Pitt scientist to seek replacement human parts with lymph nodes
Need a new liver• Perhaps a better-functioning pancreas• Or maybe several hundred extra T-cells to fight infections?
Eric Lagasse thinks he's found a way to get the body to grow replacement tissue for failing organs, and the National Institutes of Health today plans to give the regenerative medicine scientist at University of Pittsburgh $3 million to give it his best shot.
"There are patients out there dying because there is no solution to their problem," said Lagasse, an associate professor in the department of pathology at the University of Pittsburgh School of Medicine.
"I'm really pushing toward eventually doing this in a patient, and I'm going to try to get there in five years," said Lagasse, also a researcher at the McGowan Institute for Regenerative Medicine, a joint venture of Pitt and UPMC. "Every time I talk to a surgeon about this, they get very excited."
The NIH grant is part of a new federal program to pay for risky research that, if successful, could pay off in a big way.
In addition, University of Pittsburgh engineer Ipsita Banerjee will receive $1.5 million to not only turn government-approved embryonic stem cells into insulin-producing cells for diabetics, but figure out how that process works.
By applying math and engineering principles, Banerjee plans to dissect the process and find areas that could be improved so that the stem cells are turned into as many high-quality insulin-producing cells as possible.
With his grant, Lagasee plans to use lymph nodes, part of the immune system, to grow new tissue. There are 500 lymph nodes throughout the body.
For example, if a patient needs a new kidney, Lagasse would find a nearby lymph node and introduce kidney cells that would turn into a new kidney. Because the lymph node has a good blood supply, it is an ideal site to grow tissues.
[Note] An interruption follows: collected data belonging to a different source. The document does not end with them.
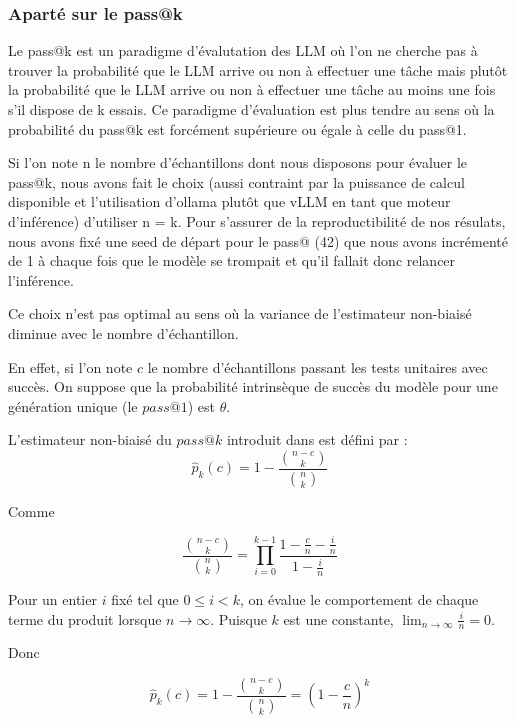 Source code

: \documentclass[11pt, a4paper]{article}
\begin{document}
\subsubsection{Aparté sur le pass@k}\label{sec:pass@}

Le pass@k est un paradigme d'évalutation des LLM où l'on ne cherche pas à trouver la probabilité que le LLM arrive ou non à effectuer une tâche mais plutôt la probabilité que le LLM arrive ou non à effectuer une tâche au moins une fois s'il dispose de k essais. Ce paradigme d'évaluation est plus tendre au sens où la probabilité du pass@k est forcément supérieure ou égale à celle du pass@1.

Si l'on note n le nombre d'échantillons dont nous disposons pour évaluer le pass@k, nous avons fait le choix (aussi contraint par la puissance de calcul disponible et l'utilisation d'ollama plutôt que vLLM en tant que moteur d'inférence) d'utiliser n = k. Pour s'assurer de la reproductibilité de nos résulats, nous avons fixé une seed de départ pour le pass@ (42) que nous avons incrémenté de 1 à chaque fois que le modèle se trompait et qu'il fallait donc relancer l'inférence.

Ce choix n'est pas optimal au sens où la variance de l'estimateur non-biaisé diminue avec le nombre d'échantillon.

En effet, si l'on note $c$ le nombre d'échantillons passant les tests unitaires avec succès. On suppose que la probabilité intrinsèque de succès du modèle pour une génération unique (le $pass@1$) est $\theta$.

L'estimateur non-biaisé du $pass@k$ introduit dans \cite{chen2021evaluatinglargelanguagemodels} est défini par :
\begin{equation}
    \hat{p}_k(c) = 1 - \frac{\binom{n-c}{k}}{\binom{n}{k}}
\end{equation}

Comme 

\begin{equation}
    \frac{\binom{n-c}{k}}{\binom{n}{k}} = \prod_{i=0}^{k-1} \frac{1 - \frac{c}{n} - \frac{i}{n}}{1 - \frac{i}{n}}
\end{equation}

Pour un entier $i$ fixé tel que $0 \leq i < k$, on évalue le comportement de chaque terme du produit lorsque $n \to \infty$. Puisque $k$ est une constante, $\lim_{n \to \infty} \frac{i}{n} = 0$. 

Donc 

\begin{equation}
    \hat{p}_k(c) = 1 - \frac{\binom{n-c}{k}}{\binom{n}{k}} = (1 - \frac{c}{n})^{k}
\end{equation}
\end{document}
Cancer has long known this, often hijacking lymph nodes to make cancer cells.
Normally, without many more years of research and several smaller grants, Lagasse and Banerjee said, their research wouldn't have had a chance of receiving such large government grants.
But the NIH pulled together scientists with a reputation for being able to think broadly about science, leaving behind their preconceived notions of what research is worthwhile, and asked them to select the best of hundreds of nontraditional proposals, said Keith Yamamoto, co-chairman of the NIH grant program's scientific review panel.
"We wanted to see if we could reach further and look for ... the kind of work that, instead of extending the current paradigm is disruptive of the traditional way of thinking," said Yamamoto, professor of cellular and molecular pharmacology at the University of California, San Francisco.
"So yes, it's risky, but we're really looking at these distinctive, bold ideas ... that, if correct, would have a huge impact."